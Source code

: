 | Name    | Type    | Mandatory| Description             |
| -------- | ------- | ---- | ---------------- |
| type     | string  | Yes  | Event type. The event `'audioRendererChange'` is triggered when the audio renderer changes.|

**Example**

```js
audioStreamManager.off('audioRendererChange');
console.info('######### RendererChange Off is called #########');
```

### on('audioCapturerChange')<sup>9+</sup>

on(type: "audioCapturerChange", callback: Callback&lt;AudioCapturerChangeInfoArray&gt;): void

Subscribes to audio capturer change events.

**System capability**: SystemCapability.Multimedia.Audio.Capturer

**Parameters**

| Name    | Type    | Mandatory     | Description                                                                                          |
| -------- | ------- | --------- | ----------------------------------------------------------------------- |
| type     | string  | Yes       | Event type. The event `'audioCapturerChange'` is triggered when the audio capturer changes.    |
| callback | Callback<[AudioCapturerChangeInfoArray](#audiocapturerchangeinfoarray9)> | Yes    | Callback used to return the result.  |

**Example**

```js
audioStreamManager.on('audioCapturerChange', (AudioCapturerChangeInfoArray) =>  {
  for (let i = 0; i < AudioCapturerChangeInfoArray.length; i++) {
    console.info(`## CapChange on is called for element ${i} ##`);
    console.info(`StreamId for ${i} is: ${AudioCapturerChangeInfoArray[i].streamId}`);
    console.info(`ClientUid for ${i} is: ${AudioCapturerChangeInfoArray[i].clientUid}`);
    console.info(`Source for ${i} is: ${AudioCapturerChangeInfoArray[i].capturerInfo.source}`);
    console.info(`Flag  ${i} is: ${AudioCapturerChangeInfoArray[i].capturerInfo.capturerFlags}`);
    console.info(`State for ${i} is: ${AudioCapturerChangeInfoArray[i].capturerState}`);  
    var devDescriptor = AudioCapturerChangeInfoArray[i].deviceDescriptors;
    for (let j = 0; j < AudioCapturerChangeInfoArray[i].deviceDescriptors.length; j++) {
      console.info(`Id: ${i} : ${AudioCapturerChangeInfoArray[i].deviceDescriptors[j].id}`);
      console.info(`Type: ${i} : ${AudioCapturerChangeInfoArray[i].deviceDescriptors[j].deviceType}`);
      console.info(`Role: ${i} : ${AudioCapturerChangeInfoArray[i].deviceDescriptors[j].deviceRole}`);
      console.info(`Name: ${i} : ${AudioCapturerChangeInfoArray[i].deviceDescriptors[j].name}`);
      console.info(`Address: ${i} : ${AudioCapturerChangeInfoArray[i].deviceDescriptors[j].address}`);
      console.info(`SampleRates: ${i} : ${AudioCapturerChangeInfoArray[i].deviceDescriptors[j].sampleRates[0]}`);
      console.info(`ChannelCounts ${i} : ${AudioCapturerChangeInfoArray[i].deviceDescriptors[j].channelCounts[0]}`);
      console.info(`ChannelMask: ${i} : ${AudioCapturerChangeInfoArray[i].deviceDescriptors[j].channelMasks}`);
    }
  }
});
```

**Exercise description**
Copy task for the entries above: every line with the string "callback".

**Written response**
on(type: "audioCapturerChange", callback: Callback&lt;AudioCapturerChangeInfoArray&gt;): void
| callback | Callback<[AudioCapturerChangeInfoArray](#audiocapturerchangeinfoarray9)> | Yes    | Callback used to return the result.  |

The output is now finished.